# Specialized Carbon Seat Post Question...



## roadworthy (Nov 11, 2011)

Putting together my new Roubaix frameset which comes with a Specialized carbon seat post. I am usually a big fan of 2 bolt micro adjustable posts but this post has merit _IF_ the saddle will not lose its tilt adjustment as I ride. I guess we will see. Would like to ask those that have the single lateral allen bolt Specialized post as it comes on many Specialized bikes...particularly those riders that are a bit heavier...I weigh 185#...any problem keeping your saddle at the set tilt? I tried an experiment when test fitting my new bike and went with relatively low allen bolt torque and sure enough the saddle rotated rearward when pedaling on the bike.

I found the Specialized PDF for the post and please find below the spec's for not only saddle bolt torque..but seat collar torque.
Perhaps if ramping up clamp torque the saddle will stay in place even with hard riding.
The bolt torque spec is 120 in-lbs i.e. 10 ft-lbs which is a fair amount of torque with a small allen wrench if not using a torque wrench.
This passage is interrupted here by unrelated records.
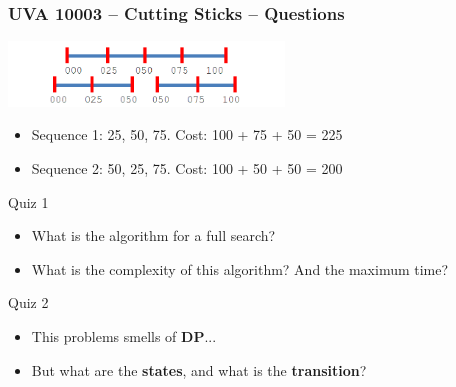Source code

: \begin{frame}
  \frametitle{UVA 10003 -- Cutting Sticks -- Questions}

  {\smaller
    \begin{center}
      \includegraphics[width=0.55\textwidth]{../img/cuttingsticks}
      \begin{itemize}
      \item Sequence 1: 25, 50, 75. Cost: 100 + 75 + 50 = 225
      \item Sequence 2: 50, 25, 75. Cost: 100 + 50 + 50 = 200
      \end{itemize}
    \end{center}

    \begin{exampleblock}{Quiz 1}
      \begin{itemize}
      \item What is the algorithm for a full search?
      \item What is the complexity of this algorithm? And the maximum time?
      \end{itemize}
    \end{exampleblock}

    \begin{exampleblock}{Quiz 2}
      \begin{itemize}
      \item This problems smells of {\bf DP}...
      \item But what are the {\bf states}, and what is the {\bf transition}?
      \end{itemize}
    \end{exampleblock}

  }
\end{frame}

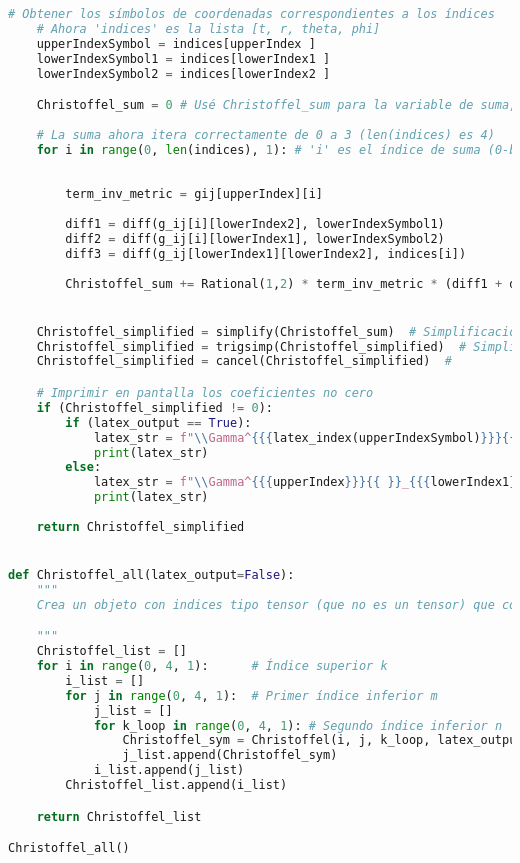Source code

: \begin{lstlisting}[language=Python, caption=Programa para el calculo de símbolos de  Christoffel]
    # Obtener los símbolos de coordenadas correspondientes a los índices
    # Ahora 'indices' es la lista [t, r, theta, phi]
    upperIndexSymbol = indices[upperIndex ]
    lowerIndexSymbol1 = indices[lowerIndex1 ]
    lowerIndexSymbol2 = indices[lowerIndex2 ]

    Christoffel_sum = 0 # Usé Christoffel_sum para la variable de suma, pero tu 'Christoffel = 0' original también funciona debido al alcance.
    
    # La suma ahora itera correctamente de 0 a 3 (len(indices) es 4)
    for i in range(0, len(indices), 1): # 'i' es el índice de suma (0-basado)
        
       
        term_inv_metric = gij[upperIndex][i]
        
        diff1 = diff(g_ij[i][lowerIndex2], lowerIndexSymbol1)
        diff2 = diff(g_ij[i][lowerIndex1], lowerIndexSymbol2)
        diff3 = diff(g_ij[lowerIndex1][lowerIndex2], indices[i])
        
        Christoffel_sum += Rational(1,2) * term_inv_metric * (diff1 + diff2 - diff3)


    Christoffel_simplified = simplify(Christoffel_sum)  # Simplificación general
    Christoffel_simplified = trigsimp(Christoffel_simplified)  # Simplifica funciones trigonométricas
    Christoffel_simplified = cancel(Christoffel_simplified)  #

    # Imprimir en pantalla los coeficientes no cero
    if (Christoffel_simplified != 0):
        if (latex_output == True):
            latex_str = f"\\Gamma^{{{latex_index(upperIndexSymbol)}}}{{ }}_{{{latex_index(lowerIndexSymbol1)} {latex_index(lowerIndexSymbol2)}}} &= {latex(Christoffel_simplified)} \\\\"
            print(latex_str)
        else:
            latex_str = f"\\Gamma^{{{upperIndex}}}{{ }}_{{{lowerIndex1} {lowerIndex2}}} &= {latex(Christoffel_simplified)} \\\\"
            print(latex_str)
    
    return Christoffel_simplified


def Christoffel_all(latex_output=False):
    """
    Crea un objeto con indices tipo tensor (que no es un tensor) que contiene todos los Christoffel

    """
    Christoffel_list = []
    for i in range(0, 4, 1):      # Índice superior k
        i_list = []
        for j in range(0, 4, 1):  # Primer índice inferior m
            j_list = []
            for k_loop in range(0, 4, 1): # Segundo índice inferior n 
                Christoffel_sym = Christoffel(i, j, k_loop, latex_output=latex_output)
                j_list.append(Christoffel_sym)
            i_list.append(j_list)
        Christoffel_list.append(i_list)

    return Christoffel_list

Christoffel_all()
\end{lstlisting}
Please share your experiences with the Specialized post if you would. A keeper?...will it stay in place with suitable torque...or did you struggle with keeping the saddle in place and therefore went with a 2 bolt post?

Last question pertains to the post in the seat tube itself. Do any of you use carbon paste on the seat post? If not, any problem with post slippage or creaking? I am wondering whether best practice is nothing between seat post and seat tube ID?...as there is no call out for carbon paste on the PDF.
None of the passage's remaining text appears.